Exercise:
When the line with "Get active listeners" appears below, start repeating lines exactly, and keep going through the line with "Get followed curators"; add nothing outside that span.

<<<<

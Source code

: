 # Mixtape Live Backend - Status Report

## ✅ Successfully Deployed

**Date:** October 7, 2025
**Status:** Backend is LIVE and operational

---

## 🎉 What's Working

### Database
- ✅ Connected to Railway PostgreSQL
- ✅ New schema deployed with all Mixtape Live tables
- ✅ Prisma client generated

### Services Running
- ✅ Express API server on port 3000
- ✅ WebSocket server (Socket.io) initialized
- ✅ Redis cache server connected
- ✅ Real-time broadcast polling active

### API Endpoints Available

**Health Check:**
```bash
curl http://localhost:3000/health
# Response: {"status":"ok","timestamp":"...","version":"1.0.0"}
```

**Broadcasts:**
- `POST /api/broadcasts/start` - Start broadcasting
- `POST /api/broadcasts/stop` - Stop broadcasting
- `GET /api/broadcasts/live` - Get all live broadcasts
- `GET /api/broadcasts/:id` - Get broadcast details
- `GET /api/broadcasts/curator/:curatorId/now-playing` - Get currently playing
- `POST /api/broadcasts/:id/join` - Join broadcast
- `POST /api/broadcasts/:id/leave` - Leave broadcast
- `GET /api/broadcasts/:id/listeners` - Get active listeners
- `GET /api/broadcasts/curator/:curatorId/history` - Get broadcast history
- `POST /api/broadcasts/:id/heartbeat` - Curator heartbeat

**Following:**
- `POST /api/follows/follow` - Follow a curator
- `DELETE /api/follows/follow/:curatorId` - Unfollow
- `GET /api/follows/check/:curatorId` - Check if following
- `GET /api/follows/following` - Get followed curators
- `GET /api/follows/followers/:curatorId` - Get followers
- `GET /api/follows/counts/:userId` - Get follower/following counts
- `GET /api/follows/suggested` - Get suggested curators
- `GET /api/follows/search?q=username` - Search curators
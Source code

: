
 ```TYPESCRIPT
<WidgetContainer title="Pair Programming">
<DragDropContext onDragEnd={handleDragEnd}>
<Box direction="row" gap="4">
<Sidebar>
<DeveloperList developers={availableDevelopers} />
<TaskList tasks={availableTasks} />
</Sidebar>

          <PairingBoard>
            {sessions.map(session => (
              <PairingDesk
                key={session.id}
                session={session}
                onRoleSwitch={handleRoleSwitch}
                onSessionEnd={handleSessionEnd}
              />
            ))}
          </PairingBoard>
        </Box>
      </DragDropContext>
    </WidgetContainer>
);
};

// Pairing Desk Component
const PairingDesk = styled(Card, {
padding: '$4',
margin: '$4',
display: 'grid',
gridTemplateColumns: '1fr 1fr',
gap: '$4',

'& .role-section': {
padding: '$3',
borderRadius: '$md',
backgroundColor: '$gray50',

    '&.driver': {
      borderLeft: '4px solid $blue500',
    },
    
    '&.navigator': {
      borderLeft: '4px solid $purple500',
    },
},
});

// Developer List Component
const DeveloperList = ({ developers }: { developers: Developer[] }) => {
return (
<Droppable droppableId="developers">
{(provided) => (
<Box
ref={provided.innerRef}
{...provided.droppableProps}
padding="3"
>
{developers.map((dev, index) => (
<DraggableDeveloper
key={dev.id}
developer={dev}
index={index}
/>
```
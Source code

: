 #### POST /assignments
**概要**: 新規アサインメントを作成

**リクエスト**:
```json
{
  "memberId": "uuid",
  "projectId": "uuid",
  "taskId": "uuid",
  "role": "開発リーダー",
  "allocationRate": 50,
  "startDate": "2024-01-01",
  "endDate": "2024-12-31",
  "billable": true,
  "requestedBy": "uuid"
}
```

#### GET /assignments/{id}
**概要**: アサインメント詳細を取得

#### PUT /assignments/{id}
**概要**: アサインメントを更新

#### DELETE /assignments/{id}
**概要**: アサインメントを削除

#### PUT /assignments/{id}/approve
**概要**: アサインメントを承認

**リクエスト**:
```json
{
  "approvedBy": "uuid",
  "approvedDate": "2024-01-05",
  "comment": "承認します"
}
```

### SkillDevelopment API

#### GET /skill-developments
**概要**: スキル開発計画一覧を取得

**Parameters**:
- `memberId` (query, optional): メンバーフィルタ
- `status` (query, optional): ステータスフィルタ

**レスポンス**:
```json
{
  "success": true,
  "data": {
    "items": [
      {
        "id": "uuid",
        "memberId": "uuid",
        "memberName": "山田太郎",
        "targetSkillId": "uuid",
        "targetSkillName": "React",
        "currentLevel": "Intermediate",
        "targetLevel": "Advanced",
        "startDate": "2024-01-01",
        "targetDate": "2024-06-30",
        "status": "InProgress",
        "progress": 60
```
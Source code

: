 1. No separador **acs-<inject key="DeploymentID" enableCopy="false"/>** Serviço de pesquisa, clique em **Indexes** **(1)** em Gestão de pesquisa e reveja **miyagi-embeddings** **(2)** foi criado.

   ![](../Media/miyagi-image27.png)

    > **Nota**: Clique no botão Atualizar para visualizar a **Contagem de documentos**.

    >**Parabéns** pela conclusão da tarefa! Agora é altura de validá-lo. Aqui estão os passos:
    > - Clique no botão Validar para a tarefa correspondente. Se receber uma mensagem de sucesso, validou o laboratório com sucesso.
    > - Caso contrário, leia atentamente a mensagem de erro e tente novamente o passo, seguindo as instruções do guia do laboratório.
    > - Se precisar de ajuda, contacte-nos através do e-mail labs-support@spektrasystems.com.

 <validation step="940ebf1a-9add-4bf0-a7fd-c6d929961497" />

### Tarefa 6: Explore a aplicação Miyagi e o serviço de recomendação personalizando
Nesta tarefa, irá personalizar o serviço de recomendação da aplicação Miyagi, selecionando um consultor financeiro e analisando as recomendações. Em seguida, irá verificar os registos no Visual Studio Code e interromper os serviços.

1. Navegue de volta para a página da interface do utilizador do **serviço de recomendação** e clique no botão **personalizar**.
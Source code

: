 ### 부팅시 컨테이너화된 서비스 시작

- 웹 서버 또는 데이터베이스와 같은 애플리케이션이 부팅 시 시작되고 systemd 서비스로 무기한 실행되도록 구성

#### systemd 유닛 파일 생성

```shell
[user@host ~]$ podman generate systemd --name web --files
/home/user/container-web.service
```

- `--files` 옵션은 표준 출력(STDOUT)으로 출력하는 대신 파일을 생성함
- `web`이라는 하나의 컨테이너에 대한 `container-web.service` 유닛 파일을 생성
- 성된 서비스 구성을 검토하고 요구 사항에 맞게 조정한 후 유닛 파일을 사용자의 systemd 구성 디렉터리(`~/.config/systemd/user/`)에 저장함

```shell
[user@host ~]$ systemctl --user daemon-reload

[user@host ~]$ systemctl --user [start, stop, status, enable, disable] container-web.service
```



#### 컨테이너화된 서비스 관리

>>>>

Output for this task:
- `GET /api/broadcasts/:id/listeners` - Get active listeners
- `GET /api/broadcasts/curator/:curatorId/history` - Get broadcast history
- `POST /api/broadcasts/:id/heartbeat` - Curator heartbeat

**Following:**
- `POST /api/follows/follow` - Follow a curator
- `DELETE /api/follows/follow/:curatorId` - Unfollow
- `GET /api/follows/check/:curatorId` - Check if following
- `GET /api/follows/following` - Get followed curators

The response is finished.